Saved entries

__________

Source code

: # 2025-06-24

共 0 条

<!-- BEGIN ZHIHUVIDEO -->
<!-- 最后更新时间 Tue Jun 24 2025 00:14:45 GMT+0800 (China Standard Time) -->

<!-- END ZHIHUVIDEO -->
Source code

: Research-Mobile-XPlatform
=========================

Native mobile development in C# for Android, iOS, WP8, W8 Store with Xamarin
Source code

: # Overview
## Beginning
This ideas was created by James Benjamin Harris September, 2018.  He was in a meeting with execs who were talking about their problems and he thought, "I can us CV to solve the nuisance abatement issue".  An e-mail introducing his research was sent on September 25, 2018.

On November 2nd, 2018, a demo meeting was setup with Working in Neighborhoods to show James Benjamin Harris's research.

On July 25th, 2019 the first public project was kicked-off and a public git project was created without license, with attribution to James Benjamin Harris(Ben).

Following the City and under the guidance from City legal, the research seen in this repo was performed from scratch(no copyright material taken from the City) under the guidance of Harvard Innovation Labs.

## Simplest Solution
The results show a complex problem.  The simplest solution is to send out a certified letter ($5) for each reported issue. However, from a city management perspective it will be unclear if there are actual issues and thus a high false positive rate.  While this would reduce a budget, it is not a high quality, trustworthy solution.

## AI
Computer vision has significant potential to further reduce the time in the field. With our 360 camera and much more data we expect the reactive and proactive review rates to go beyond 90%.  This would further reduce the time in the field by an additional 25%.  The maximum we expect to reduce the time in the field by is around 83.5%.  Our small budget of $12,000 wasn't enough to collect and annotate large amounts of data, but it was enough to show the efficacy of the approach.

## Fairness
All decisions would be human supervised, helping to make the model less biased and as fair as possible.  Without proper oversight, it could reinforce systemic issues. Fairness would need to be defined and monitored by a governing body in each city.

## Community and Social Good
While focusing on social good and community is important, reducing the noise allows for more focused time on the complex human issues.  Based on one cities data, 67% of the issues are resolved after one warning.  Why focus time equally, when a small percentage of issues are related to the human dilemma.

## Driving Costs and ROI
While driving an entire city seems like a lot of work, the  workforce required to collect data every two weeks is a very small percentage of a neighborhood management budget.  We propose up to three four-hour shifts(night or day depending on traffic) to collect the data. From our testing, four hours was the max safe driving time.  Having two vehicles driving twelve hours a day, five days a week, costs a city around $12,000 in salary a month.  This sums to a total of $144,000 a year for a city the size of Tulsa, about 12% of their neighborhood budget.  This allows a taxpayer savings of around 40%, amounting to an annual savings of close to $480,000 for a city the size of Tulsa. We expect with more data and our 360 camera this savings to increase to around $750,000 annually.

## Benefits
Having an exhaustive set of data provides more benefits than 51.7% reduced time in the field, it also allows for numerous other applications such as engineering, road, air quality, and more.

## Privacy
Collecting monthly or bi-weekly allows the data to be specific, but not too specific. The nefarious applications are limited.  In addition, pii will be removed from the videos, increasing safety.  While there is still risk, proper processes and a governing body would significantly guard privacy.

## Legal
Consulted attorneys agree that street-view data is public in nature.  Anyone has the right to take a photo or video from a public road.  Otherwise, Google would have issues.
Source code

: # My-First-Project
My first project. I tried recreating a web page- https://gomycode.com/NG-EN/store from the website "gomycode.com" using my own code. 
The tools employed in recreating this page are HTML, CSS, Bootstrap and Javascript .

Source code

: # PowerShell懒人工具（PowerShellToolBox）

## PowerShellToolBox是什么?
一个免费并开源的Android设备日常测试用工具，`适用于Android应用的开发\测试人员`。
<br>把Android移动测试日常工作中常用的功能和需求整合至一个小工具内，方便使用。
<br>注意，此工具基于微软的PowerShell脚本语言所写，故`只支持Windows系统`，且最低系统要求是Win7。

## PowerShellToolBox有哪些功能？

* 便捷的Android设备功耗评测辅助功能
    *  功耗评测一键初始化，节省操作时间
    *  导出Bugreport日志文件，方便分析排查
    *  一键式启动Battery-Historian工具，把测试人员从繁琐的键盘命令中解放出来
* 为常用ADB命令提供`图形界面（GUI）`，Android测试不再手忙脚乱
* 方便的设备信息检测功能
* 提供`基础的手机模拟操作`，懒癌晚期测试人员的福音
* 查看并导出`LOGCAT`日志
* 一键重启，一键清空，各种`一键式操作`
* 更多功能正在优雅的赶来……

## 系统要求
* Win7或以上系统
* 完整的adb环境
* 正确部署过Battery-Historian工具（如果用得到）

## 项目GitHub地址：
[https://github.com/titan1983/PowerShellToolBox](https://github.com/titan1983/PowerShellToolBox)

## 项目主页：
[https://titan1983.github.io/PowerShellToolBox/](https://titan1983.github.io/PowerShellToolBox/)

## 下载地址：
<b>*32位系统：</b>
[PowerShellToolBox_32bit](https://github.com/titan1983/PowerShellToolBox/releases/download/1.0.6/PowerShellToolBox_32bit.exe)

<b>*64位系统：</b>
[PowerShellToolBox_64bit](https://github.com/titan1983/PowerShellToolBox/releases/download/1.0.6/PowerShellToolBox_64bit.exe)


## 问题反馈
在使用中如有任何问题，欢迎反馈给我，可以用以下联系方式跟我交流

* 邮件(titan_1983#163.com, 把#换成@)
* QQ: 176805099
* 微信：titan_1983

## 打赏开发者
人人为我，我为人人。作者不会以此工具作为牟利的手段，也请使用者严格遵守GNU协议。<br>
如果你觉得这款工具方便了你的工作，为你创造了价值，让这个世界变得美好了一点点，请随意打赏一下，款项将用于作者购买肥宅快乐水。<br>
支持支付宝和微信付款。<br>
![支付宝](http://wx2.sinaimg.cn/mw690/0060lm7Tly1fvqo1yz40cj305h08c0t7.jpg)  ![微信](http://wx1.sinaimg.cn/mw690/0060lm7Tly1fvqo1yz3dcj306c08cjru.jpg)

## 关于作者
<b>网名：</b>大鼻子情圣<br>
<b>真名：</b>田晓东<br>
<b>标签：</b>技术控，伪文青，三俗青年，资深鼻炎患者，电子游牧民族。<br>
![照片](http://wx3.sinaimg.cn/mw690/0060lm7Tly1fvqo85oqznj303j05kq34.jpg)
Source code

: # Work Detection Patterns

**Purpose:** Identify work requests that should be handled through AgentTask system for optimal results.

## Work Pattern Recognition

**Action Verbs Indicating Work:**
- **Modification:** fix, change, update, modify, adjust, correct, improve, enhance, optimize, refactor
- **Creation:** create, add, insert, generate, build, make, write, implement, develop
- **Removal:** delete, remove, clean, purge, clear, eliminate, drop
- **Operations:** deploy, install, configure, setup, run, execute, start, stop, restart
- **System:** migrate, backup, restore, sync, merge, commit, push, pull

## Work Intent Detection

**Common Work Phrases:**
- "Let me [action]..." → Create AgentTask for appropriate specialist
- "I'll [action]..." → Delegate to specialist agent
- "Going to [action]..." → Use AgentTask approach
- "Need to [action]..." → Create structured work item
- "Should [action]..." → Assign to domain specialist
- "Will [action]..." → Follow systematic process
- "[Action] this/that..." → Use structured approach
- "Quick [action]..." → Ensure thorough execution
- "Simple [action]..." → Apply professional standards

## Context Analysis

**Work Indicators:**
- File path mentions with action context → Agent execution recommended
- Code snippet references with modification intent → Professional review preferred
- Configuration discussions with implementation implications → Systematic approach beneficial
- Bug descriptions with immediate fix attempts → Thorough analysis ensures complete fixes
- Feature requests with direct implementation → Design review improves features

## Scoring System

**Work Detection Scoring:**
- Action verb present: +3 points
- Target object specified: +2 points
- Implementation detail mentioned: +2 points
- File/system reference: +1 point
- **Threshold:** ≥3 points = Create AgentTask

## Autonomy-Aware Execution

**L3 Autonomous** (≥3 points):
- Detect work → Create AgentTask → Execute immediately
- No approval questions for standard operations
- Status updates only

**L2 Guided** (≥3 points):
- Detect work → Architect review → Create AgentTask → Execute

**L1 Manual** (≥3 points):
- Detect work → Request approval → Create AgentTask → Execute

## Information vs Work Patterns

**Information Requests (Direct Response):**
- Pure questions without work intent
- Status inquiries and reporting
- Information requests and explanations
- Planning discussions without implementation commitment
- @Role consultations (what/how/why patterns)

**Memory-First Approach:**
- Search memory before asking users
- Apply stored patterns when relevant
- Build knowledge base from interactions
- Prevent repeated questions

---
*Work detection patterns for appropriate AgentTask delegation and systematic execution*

__________

- Exercise brief
Print the lines above, unchanged, from the start of the records to the line with "## Simplest Solution", including that final line.

- Result
Source code

: # 2025-06-24

共 0 条

<!-- BEGIN ZHIHUVIDEO -->
<!-- 最后更新时间 Tue Jun 24 2025 00:14:45 GMT+0800 (China Standard Time) -->

<!-- END ZHIHUVIDEO -->
Source code

: Research-Mobile-XPlatform
=========================

Native mobile development in C# for Android, iOS, WP8, W8 Store with Xamarin
Source code

: # Overview
## Beginning
This ideas was created by James Benjamin Harris September, 2018.  He was in a meeting with execs who were talking about their problems and he thought, "I can us CV to solve the nuisance abatement issue".  An e-mail introducing his research was sent on September 25, 2018.

On November 2nd, 2018, a demo meeting was setup with Working in Neighborhoods to show James Benjamin Harris's research.

On July 25th, 2019 the first public project was kicked-off and a public git project was created without license, with attribution to James Benjamin Harris(Ben).

Following the City and under the guidance from City legal, the research seen in this repo was performed from scratch(no copyright material taken from the City) under the guidance of Harvard Innovation Labs.

## Simplest Solution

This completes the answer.